Terror and the Postcolonial: A Concise Companion
Published by Wiley-Blackwell, 2010
Edited by Elleke Boehmer and Stephen Morton
Terror and the Postcolonial is a major comparative study of terrorism and its representations in postcolonial literature and culture.
J. M. Coetzee in Context and Theory
Published by Continuum, 2009
Edited with Robert Eaglestone and Katy Iddiols
Nobel Laureate 2003 and the first author to win the Booker Prize twice, J. M. Coetzee is perhaps the world’s leading living novelist writing in English. This innovative book analyses the whole range of Coetzee’s work, from his most recent novels through his memoirs and critical writing, and places it in the historical, political and cultural context of South Africa.
Nelson Mandela
Published by Oxford University Press, 2008
As well as being a remarkable statesman and one of the world’s longest-detained political prisoners, Nelson Mandela has become an exemplary figure of non-racialism and democracy, a moral giant. Once a man with an unknown face, he became after his 1994 release one of the most internationally recognizable images of our time.
Set within a biographical frame, this Very Short Introduction explores the reasons why his story is so important to us in the world at large today, and what his achievements signify. It shows how our picture of Mandela is a great deal more complicated than the legend suggests: his quality of character is combined with his talents as a performer, his maverick ability to absorb transnational influences, his proximity to outstanding colleagues, his steely survival skills, and his postmodern ease with media image.
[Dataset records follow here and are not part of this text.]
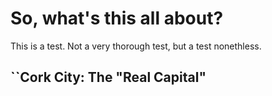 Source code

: # So, what's this all about?

This is a test. Not a very thorough test, but a test nonethless.

## ``Cork City: The "Real Capital"
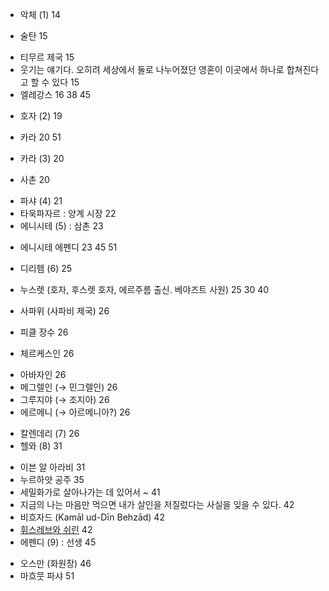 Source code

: + 악체 (1) 14
- 술탄 15
* 티무르 제국 15
* 웃기는 얘기다. 오히려 세상에서 둘로 나누어졌던 영혼이 이곳에서 하나로 합쳐진다고 할 수 있다 15
* 엘레강스 16 38 45
+ 호자 (2) 19
- 카라 20 51
+ 카라 (3) 20
- 사촌 20
+ 파샤 (4) 21
+ 타욱파자르 : 양계 시장 22
+ 에니시테 (5) : 삼촌 23
- 에니시테 에펜디 23 45 51
+ 디리헴 (6) 25
- 누스렛 (호자, 후스렛 호자, 에르주름 출신. 베야즈트 사원) 25 30 40
+ 사파위 (사파비 제국) 26
- 피클 장수 26
+ 체르케스인 26
* 아바자인 26
* 메그렐인 (→ 민그렐인) 26
* 그루지야 (→ 조지아) 26
* 에르메니 (→ 아르메니아?) 26
+ 칼렌데리 (7) 26
+ 헬와 (8) 31
* 이븐 알 아라비 31
* 누르하얏 공주 35
* 세밀화가로 살아나가는 데 있어서 ~ 41
* 지금의 나는 마음만 먹으면 내가 살인을 저질렀다는 사실을 잊을 수 있다. 42
* 비흐자드 (Kamāl ud-Dīn Behzād) 42
* [휘스레브와 쉬린](https://m.blog.naver.com/ljj016/221627417338) 42
* 에펜디 (9) : 선생 45
- 오스만 (화원장) 46
- 마흐뭇 파샤 51
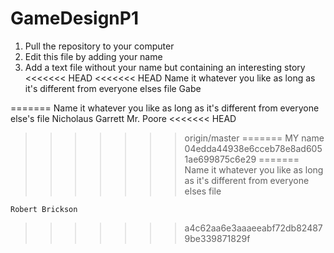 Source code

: # GameDesignP1

1. Pull the repository to your computer
2. Edit this file by adding your name
3. Add a text file without your name but containing an interesting story 
<<<<<<< HEAD
<<<<<<< HEAD
    Name it whatever you like as long as it's different from everyone elses file
Gabe 


=======
    Name it whatever you like as long as it's different from everyone else's file
	Nicholaus Garrett
	Mr. Poore
<<<<<<< HEAD
	
>>>>>>> origin/master
=======
	MY name
>>>>>>> 04edda44938e6cceb78e8ad6051ae699875c6e29
=======
    Name it whatever you like as long as it's different from everyone elses file

	Robert Brickson
>>>>>>> a4c62aa6e3aaaeeabf72db824879be339871829f
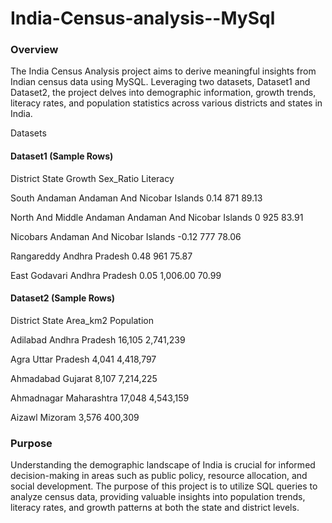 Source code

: # India-Census-analysis--MySql
### Overview

The India Census Analysis project aims to derive meaningful insights from Indian census data using MySQL. Leveraging two datasets, Dataset1 and Dataset2, the project delves into demographic information, growth trends, literacy rates, and population statistics across various districts and states in India.

Datasets
#### Dataset1 (Sample Rows)

District	                        State	                 Growth	 Sex_Ratio  Literacy

South Andaman	            Andaman And Nicobar Islands	   0.14	    871	      89.13

North And Middle Andaman	Andaman And Nicobar Islands	   0	      925	      83.91

Nicobars	                Andaman And Nicobar Islands	  -0.12	    777	      78.06

Rangareddy	              Andhra Pradesh	               0.48	    961	      75.87

East Godavari	             Andhra Pradesh	               0.05	    1,006.00	70.99

#### Dataset2 (Sample Rows)

District	      State	       Area_km2	  Population

Adilabad	   Andhra Pradesh	   16,105	  2,741,239

Agra	       Uttar Pradesh	    4,041	  4,418,797

Ahmadabad	   Gujarat	          8,107	   7,214,225

Ahmadnagar   Maharashtra	      17,048	 4,543,159

Aizawl	     Mizoram	           3,576	 400,309

### Purpose
Understanding the demographic landscape of India is crucial for informed decision-making in areas such as public policy, resource allocation, and social development. The purpose of this project is to utilize SQL queries to analyze census data, providing valuable insights into population trends, literacy rates, and growth patterns at both the state and district levels.


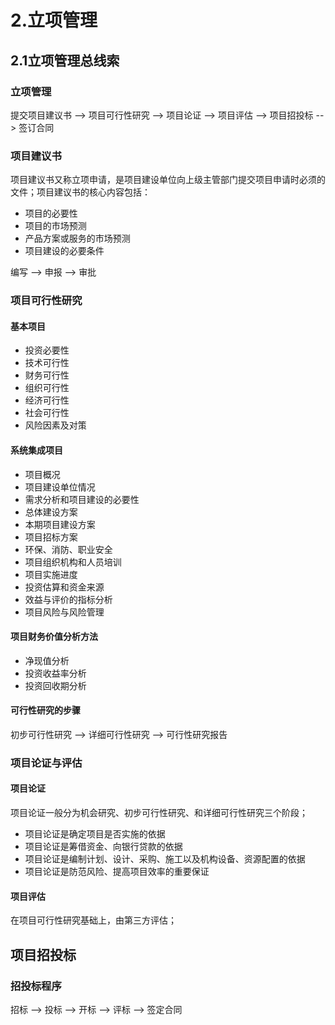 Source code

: # 2.立项管理

## 2.1立项管理总线索

### 立项管理

提交项目建议书 --> 项目可行性研究 --> 项目论证  --> 项目评估 --> 项目招投标 --> 签订合同

### 项目建议书

项目建议书又称立项申请，是项目建设单位向上级主管部门提交项目申请时必须的文件；项目建议书的核心内容包括：

- 项目的必要性
- 项目的市场预测
- 产品方案或服务的市场预测
- 项目建设的必要条件

编写  --> 申报 --> 审批

### 项目可行性研究

#### 基本项目

- 投资必要性
- 技术可行性
- 财务可行性
- 组织可行性
- 经济可行性
- 社会可行性
- 风险因素及对策

#### 系统集成项目

- 项目概况
- 项目建设单位情况
- 需求分析和项目建设的必要性
- 总体建设方案
- 本期项目建设方案
- 项目招标方案
- 环保、消防、职业安全
- 项目组织机构和人员培训
- 项目实施进度
- 投资估算和资金来源
- 效益与评价的指标分析
- 项目风险与风险管理

#### 项目财务价值分析方法

- 净现值分析
- 投资收益率分析
- 投资回收期分析

#### 可行性研究的步骤

初步可行性研究  --> 详细可行性研究 --> 可行性研究报告

### 项目论证与评估

#### 项目论证

项目论证一般分为机会研究、初步可行性研究、和详细可行性研究三个阶段；

- 项目论证是确定项目是否实施的依据
- 项目论证是筹借资金、向银行贷款的依据
- 项目论证是编制计划、设计、采购、施工以及机构设备、资源配置的依据
- 项目论证是防范风险、提高项目效率的重要保证

#### 项目评估

在项目可行性研究基础上，由第三方评估；

## 项目招投标

### 招投标程序

招标 --> 投标 --> 开标 --> 评标 --> 签定合同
It shows how many different interconnected stories, histories, values, and symbols combine in the famous name Nelson Mandela.
Stories of Women: Gender and Narrative in the Postcolonial Nation
Published by Manchester University Press, 2005
Elleke Boehmer’s work on the crucial intersections between independence, nationalism and gender has already proved canonical. ‘Stories of women’ combines her keynote essays on the mother figure and the postcolonial nation, with incisive new work on male autobiography, ‘daughter’ writers, the colonial body, the trauma of the post-colony, and the nation in a transnational context. Focusing on Africa as well as South Asia, and sexuality as well as gender, Boehmer offers fine close readings of writers ranging from Achebe, Okri and Mandela to Arundhati Roy and Yvonne Vera, shaping these into a critical engagement with theorists of the nation like Fredric Jameson and Partha Chatterjee.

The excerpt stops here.